* Problem *
Could you set down exactly the lines in the records below between the line holding "### NetBox System Users" and the line holding "### Site Groups and Sites", inclusive?
____ Task inputs
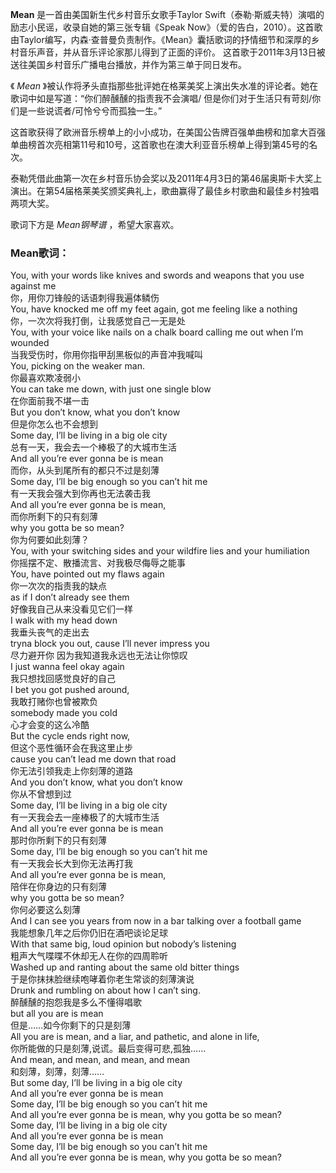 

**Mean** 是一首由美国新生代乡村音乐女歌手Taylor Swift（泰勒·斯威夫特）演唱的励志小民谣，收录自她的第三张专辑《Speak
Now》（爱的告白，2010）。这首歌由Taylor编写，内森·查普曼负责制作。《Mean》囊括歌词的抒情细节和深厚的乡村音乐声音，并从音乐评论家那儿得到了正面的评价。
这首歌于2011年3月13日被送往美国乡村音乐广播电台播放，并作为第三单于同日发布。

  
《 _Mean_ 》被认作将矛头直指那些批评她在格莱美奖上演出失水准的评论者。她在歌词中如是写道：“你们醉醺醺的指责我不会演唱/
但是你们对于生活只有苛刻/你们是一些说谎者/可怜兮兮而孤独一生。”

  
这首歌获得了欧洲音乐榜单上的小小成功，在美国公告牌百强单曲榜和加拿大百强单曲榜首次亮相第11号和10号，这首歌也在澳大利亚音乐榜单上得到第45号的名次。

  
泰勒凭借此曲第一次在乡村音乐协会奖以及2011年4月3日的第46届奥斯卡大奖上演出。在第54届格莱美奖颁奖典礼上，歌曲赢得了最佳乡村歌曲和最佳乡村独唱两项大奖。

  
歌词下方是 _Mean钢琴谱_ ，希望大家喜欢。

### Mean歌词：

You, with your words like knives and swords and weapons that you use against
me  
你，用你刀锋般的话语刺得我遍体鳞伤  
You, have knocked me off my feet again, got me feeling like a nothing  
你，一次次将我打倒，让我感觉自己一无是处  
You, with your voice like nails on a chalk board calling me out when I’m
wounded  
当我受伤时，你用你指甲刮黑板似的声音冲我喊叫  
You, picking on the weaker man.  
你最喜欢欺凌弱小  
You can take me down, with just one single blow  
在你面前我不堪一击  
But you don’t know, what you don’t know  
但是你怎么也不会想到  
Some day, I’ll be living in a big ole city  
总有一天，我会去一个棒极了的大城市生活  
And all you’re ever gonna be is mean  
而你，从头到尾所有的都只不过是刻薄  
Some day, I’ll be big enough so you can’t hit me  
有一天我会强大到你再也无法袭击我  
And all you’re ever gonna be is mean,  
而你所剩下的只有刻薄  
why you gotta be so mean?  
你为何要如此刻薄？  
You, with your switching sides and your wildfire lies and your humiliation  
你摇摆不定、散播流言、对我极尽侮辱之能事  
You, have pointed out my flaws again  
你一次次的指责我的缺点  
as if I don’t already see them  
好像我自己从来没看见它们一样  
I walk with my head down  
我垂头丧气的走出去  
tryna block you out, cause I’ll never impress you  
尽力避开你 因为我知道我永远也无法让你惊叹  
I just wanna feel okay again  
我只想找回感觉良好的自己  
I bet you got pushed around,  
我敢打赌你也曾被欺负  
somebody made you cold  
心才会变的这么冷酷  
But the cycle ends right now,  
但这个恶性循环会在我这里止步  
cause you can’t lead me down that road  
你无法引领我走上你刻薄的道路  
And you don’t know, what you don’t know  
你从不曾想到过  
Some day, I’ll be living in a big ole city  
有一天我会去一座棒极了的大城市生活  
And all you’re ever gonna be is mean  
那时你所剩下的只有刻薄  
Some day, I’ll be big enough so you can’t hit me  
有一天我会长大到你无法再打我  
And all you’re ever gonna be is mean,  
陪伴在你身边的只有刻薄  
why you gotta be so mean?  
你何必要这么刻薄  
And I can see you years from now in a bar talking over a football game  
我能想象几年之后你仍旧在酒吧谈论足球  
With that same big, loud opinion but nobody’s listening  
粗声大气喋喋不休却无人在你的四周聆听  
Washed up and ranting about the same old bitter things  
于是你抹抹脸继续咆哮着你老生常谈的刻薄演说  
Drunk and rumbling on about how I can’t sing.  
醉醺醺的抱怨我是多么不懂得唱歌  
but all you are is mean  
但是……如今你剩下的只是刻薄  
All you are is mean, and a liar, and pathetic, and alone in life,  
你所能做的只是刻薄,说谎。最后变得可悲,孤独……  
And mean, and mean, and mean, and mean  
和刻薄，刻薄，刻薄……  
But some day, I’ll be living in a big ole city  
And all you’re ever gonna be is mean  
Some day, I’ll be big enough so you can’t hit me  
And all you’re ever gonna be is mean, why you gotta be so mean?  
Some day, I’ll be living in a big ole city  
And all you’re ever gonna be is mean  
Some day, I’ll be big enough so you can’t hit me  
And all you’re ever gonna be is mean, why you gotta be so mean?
________
____ Task inputs
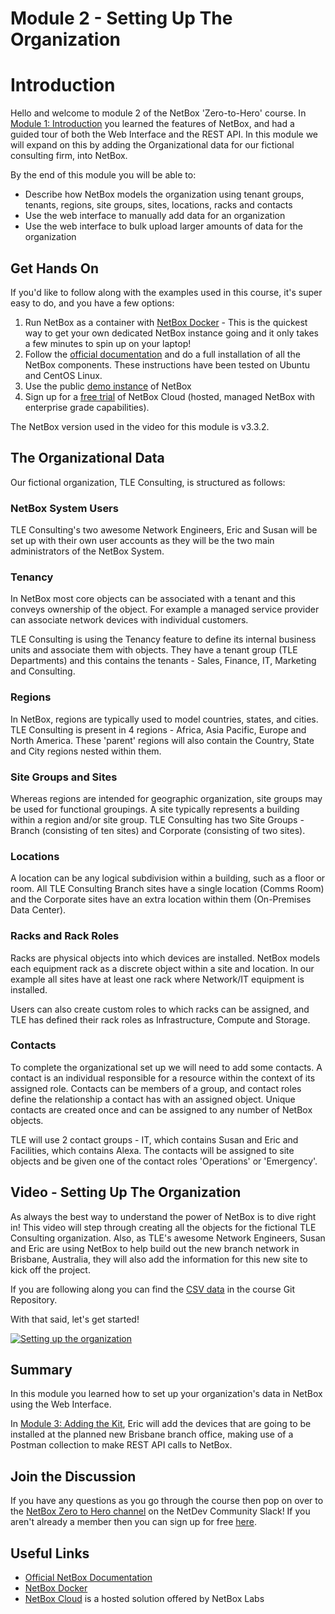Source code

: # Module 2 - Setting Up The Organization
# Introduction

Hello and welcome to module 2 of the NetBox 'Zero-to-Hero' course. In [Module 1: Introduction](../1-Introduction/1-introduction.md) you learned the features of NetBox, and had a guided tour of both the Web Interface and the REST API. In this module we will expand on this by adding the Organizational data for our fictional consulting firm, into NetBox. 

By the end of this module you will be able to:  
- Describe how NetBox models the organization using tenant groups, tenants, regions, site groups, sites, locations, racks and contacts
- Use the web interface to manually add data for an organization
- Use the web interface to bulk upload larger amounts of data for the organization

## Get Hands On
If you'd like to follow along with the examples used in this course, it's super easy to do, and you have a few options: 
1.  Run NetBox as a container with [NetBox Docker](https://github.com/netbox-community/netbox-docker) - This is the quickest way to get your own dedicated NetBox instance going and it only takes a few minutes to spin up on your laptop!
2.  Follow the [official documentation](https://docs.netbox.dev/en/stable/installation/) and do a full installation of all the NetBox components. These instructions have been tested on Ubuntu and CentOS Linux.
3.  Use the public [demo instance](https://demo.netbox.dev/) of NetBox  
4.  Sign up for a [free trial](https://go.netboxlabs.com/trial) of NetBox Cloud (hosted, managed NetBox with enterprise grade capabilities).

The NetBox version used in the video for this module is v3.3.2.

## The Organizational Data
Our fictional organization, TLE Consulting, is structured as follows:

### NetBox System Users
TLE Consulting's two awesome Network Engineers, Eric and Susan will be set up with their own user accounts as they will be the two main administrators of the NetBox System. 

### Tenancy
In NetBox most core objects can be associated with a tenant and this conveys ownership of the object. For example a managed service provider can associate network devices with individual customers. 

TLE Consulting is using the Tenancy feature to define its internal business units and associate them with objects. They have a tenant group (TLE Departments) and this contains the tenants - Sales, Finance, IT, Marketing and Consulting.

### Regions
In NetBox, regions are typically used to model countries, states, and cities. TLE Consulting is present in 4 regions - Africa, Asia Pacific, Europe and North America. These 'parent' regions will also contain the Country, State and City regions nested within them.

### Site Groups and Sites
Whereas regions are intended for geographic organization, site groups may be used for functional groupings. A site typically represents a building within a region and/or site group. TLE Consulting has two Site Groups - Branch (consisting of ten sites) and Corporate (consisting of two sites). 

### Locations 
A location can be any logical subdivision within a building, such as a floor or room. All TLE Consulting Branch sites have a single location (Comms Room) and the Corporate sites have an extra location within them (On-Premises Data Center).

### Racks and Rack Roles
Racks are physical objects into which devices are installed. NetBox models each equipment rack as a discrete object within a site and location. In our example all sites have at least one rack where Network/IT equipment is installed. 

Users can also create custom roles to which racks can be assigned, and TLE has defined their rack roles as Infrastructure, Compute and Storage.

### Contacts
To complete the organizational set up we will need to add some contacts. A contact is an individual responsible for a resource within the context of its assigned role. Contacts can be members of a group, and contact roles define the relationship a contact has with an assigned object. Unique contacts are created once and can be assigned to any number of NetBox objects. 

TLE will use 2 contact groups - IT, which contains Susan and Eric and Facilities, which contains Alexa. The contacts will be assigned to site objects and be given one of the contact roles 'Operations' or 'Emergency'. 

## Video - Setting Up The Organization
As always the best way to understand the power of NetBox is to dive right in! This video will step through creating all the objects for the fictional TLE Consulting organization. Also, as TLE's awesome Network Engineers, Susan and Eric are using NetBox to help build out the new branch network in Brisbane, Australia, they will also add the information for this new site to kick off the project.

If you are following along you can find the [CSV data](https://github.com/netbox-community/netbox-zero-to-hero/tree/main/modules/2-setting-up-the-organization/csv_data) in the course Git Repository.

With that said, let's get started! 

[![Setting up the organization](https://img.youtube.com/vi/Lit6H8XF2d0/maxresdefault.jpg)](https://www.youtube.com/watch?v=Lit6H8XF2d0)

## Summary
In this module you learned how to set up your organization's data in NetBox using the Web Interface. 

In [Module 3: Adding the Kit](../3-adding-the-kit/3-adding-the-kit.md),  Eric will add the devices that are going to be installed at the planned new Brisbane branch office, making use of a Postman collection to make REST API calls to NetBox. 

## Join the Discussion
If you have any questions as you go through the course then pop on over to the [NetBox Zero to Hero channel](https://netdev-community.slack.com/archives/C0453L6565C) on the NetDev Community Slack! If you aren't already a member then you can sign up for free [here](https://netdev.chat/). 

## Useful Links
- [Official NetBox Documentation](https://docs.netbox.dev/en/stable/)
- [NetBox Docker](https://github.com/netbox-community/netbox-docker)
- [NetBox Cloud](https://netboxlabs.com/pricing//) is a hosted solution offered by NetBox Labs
________
____ Task inputs
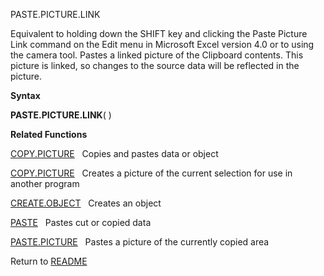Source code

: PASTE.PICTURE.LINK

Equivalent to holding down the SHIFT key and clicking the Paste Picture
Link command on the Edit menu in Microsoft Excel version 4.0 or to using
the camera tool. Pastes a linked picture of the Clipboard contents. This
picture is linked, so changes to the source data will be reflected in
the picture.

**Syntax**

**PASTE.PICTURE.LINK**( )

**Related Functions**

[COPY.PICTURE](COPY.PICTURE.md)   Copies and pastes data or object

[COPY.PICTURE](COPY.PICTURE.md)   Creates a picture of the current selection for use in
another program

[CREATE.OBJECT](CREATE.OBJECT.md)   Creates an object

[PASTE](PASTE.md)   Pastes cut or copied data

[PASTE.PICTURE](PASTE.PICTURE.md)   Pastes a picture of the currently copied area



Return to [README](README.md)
________
* Result of the task *
### NetBox System Users
TLE Consulting's two awesome Network Engineers, Eric and Susan will be set up with their own user accounts as they will be the two main administrators of the NetBox System. 

### Tenancy
In NetBox most core objects can be associated with a tenant and this conveys ownership of the object. For example a managed service provider can associate network devices with individual customers. 

TLE Consulting is using the Tenancy feature to define its internal business units and associate them with objects. They have a tenant group (TLE Departments) and this contains the tenants - Sales, Finance, IT, Marketing and Consulting.

### Regions
In NetBox, regions are typically used to model countries, states, and cities. TLE Consulting is present in 4 regions - Africa, Asia Pacific, Europe and North America. These 'parent' regions will also contain the Country, State and City regions nested within them.

### Site Groups and Sites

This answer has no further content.